Sonny stared in disbelief at the spot where his father had been. He could still feel the strength of Emmett’s hands on his neck and the pressure of Emmett’s lips against his own.
His heart hammered into the walls of his chest. His knees were oozy and soft. He wondered if they would hold him as he struggled to his feet. When he was sure of his footing, he walked to the edge of the cliff and peered over. Emmett lay crumpled fifty feet below, not moving, and obviously dead.
Sonny was trying to sort out what had happened when he heard the buzzing of a fly. At least that was what his cloudy mind first told him it was: a huge, angry fly. But that didn’t make sense, did it? He forced himself to listen with a more rational ear, and he realized it was not an insect at all. He had no idea what it was, but whatever it was, it was no fly.

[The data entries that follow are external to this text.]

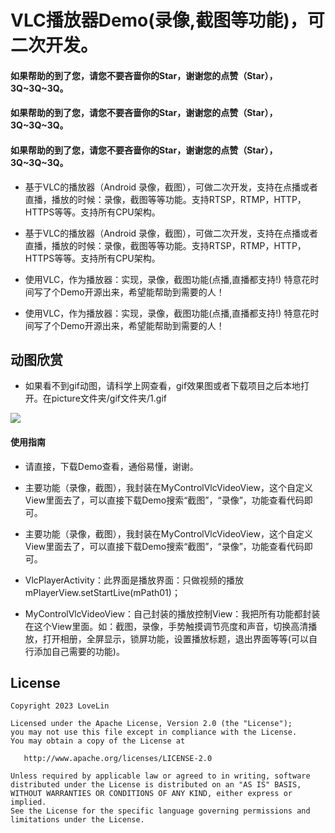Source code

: # VLC播放器Demo(录像,截图等功能)，可二次开发。

####    如果帮助的到了您，请您不要吝啬你的Star，谢谢您的点赞（Star），3Q~3Q~3Q。

####    如果帮助的到了您，请您不要吝啬你的Star，谢谢您的点赞（Star），3Q~3Q~3Q。

####    如果帮助的到了您，请您不要吝啬你的Star，谢谢您的点赞（Star），3Q~3Q~3Q。


* 基于VLC的播放器（Android 录像，截图），可做二次开发，支持在点播或者直播，播放的时候：录像，截图等等功能。支持RTSP，RTMP，HTTP，HTTPS等等。支持所有CPU架构。

* 基于VLC的播放器（Android 录像，截图），可做二次开发，支持在点播或者直播，播放的时候：录像，截图等等功能。支持RTSP，RTMP，HTTP，HTTPS等等。支持所有CPU架构。

* 使用VLC，作为播放器：实现，录像，截图功能(点播,直播都支持!) 特意花时间写了个Demo开源出来，希望能帮助到需要的人！

* 使用VLC，作为播放器：实现，录像，截图功能(点播,直播都支持!) 特意花时间写了个Demo开源出来，希望能帮助到需要的人！







## 动图欣赏

* 如果看不到gif动图，请科学上网查看，gif效果图或者下载项目之后本地打开。在picture文件夹/gif文件夹/1.gif




![](picture/gif/1.gif) 





#### 使用指南

 * 请直接，下载Demo查看，通俗易懂，谢谢。
 
 * 主要功能（录像，截图），我封装在MyControlVlcVideoView，这个自定义View里面去了，可以直接下载Demo搜索“截图”，“录像”，功能查看代码即可。
 
 * 主要功能（录像，截图），我封装在MyControlVlcVideoView，这个自定义View里面去了，可以直接下载Demo搜索“截图”，“录像”，功能查看代码即可。
 
 * VlcPlayerActivity：此界面是播放界面：只做视频的播放   mPlayerView.setStartLive(mPath01)；   
 
 * MyControlVlcVideoView：自己封装的播放控制View：我把所有功能都封装在这个View里面。如：截图，录像，手势触摸调节亮度和声音，切换高清播放，打开相册，全屏显示，锁屏功能，设置播放标题，退出界面等等(可以自行添加自己需要的功能)。     


## License

```text
Copyright 2023 LoveLin

Licensed under the Apache License, Version 2.0 (the "License");
you may not use this file except in compliance with the License.
You may obtain a copy of the License at

   http://www.apache.org/licenses/LICENSE-2.0

Unless required by applicable law or agreed to in writing, software
distributed under the License is distributed on an "AS IS" BASIS,
WITHOUT WARRANTIES OR CONDITIONS OF ANY KIND, either express or implied.
See the License for the specific language governing permissions and
limitations under the License.
```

He mounted his sorrel, rode the hundred feet to where the trail curved around, and he saw. A half-mile down and headed his way was Micah McConners. Next to him on his noisy two-wheeled machine was Dr. Hedstrom. There was no sign of the sheriff, but that didn’t surprise Sonny. Brad Collins was a coward, and Sonny figured the sight of Hank’s face in little chunks all over the floor was more than enough to send the sheriff packing.
Sonny had hoped for more time, but a man had to take things as they came. He wheeled his horse, gave him his heel, and took off for home at a gallop.